Take the line with "##### SecureItem" and the rest of the lines after it, to the end of the entries, and restate them exactly.
Segment Start: Material provided
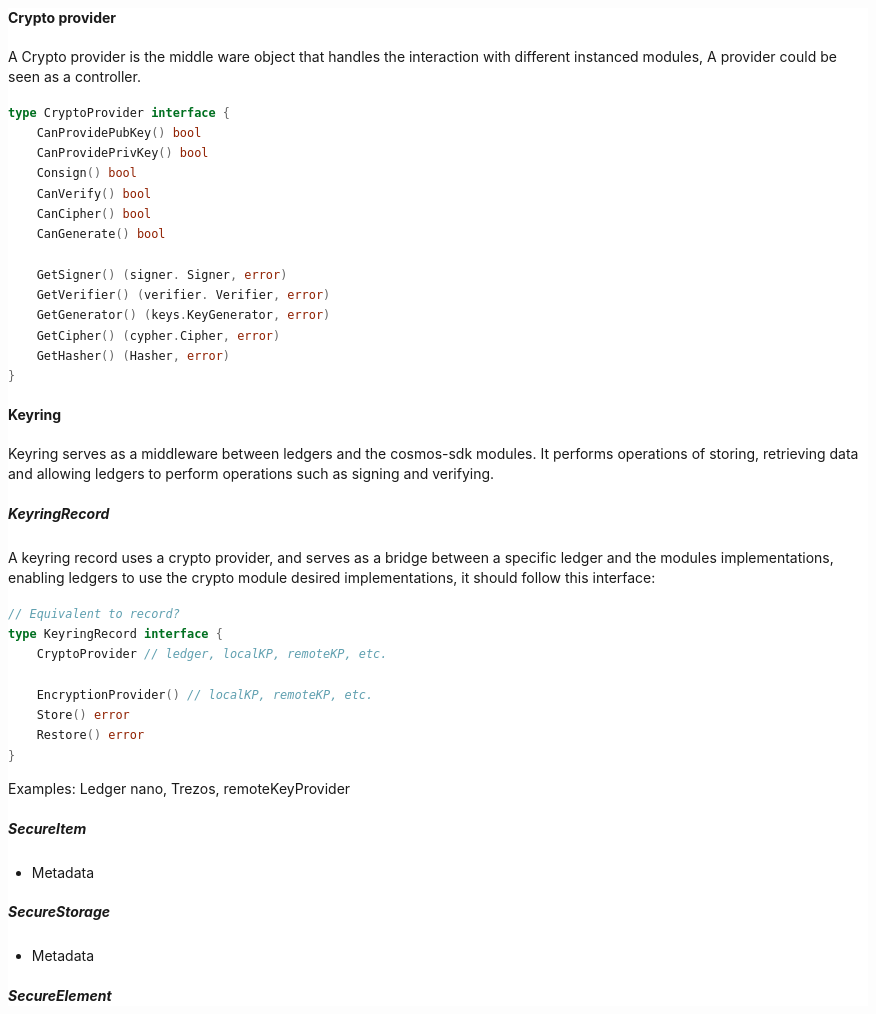 #### Crypto provider

A Crypto provider is the middle ware object that handles the interaction with different instanced modules, A provider could be seen as a controller.

``` go
type CryptoProvider interface {
	CanProvidePubKey() bool
	CanProvidePrivKey() bool
	Consign() bool
	CanVerify() bool
	CanCipher() bool
	CanGenerate() bool

	GetSigner() (signer. Signer, error) 
	GetVerifier() (verifier. Verifier, error) 
	GetGenerator() (keys.KeyGenerator, error)
	GetCipher() (cypher.Cipher, error) 
	GetHasher() (Hasher, error) 
}
```

#### **Keyring**

Keyring serves as a middleware between ledgers and the cosmos-sdk modules. It performs operations of storing, retrieving data and allowing ledgers to perform operations such as signing and verifying.

##### KeyringRecord

A keyring record uses a crypto provider, and serves as a bridge between a specific ledger and the modules implementations, enabling ledgers to use the crypto module desired implementations, it should follow this interface:

``` go
// Equivalent to record?
type KeyringRecord interface {
	CryptoProvider // ledger, localKP, remoteKP, etc.

	EncryptionProvider() // localKP, remoteKP, etc.
	Store() error
	Restore() error
}
```

Examples: Ledger nano, Trezos, remoteKeyProvider

##### SecureItem

- Metadata

##### SecureStorage

- Metadata

##### SecureElement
Segment End: Material provided
◆ **Output for this exercise**:
##### SecureItem

- Metadata

##### SecureStorage

- Metadata

##### SecureElement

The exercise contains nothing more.